Un but inscrit en trois rencontres : on ne cesse de le répéter, l'équipe belge rencontre des problèmes en attaque. Signe qui ne trompe pas : avec 13 buts au compteur, Bart Goor est le deuxième meilleur buteur du noyau actuel des Diables Rouges, derrière Emile Mpenza (17 réalisations). "Ah oui ? Je ne savais pas", réplique le médian anderlechtois. "Si on marque si peu, c'est parce qu'on joue rarement ensemble, qu'on manque d'automatismes, qu'on ne sait pas comment les autres bougent... Mais cela ne peut pas être une excuse. Les occasions qu'on se crée doivent finir au fond.
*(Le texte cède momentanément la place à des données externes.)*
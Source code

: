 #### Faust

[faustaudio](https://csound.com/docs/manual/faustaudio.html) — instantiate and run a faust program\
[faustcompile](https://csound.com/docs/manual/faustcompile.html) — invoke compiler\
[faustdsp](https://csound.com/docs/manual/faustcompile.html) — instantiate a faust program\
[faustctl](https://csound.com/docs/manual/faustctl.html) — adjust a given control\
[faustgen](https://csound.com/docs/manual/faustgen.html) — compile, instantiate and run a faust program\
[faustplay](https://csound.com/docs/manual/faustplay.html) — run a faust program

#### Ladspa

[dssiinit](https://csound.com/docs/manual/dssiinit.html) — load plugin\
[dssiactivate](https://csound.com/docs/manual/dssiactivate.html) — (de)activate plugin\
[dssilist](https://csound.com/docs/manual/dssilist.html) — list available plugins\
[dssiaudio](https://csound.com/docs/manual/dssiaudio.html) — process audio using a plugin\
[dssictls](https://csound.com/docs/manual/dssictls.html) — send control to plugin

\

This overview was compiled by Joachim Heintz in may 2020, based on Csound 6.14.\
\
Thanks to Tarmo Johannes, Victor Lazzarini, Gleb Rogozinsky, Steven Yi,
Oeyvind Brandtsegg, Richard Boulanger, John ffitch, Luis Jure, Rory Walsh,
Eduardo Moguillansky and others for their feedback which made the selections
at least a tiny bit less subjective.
Le problème, ce n'est pas de créer le danger car on a vu en Serbie qu'on savait le faire. Mais il faut un peu de réussite. C'est parfois une question de fraction de seconde ou de millimètre."

Estimez-vous que vous devrez battre l'Azerbaïdjan en marquant cinq buts pour répondre aux critiques ?

Non, une victoire 1-0 suffit. Bien sûr, si on peut faire un festival de buts, c'est mieux. Un jour, la chance va tourner. On a assez de qualités pour participer à l'Euro.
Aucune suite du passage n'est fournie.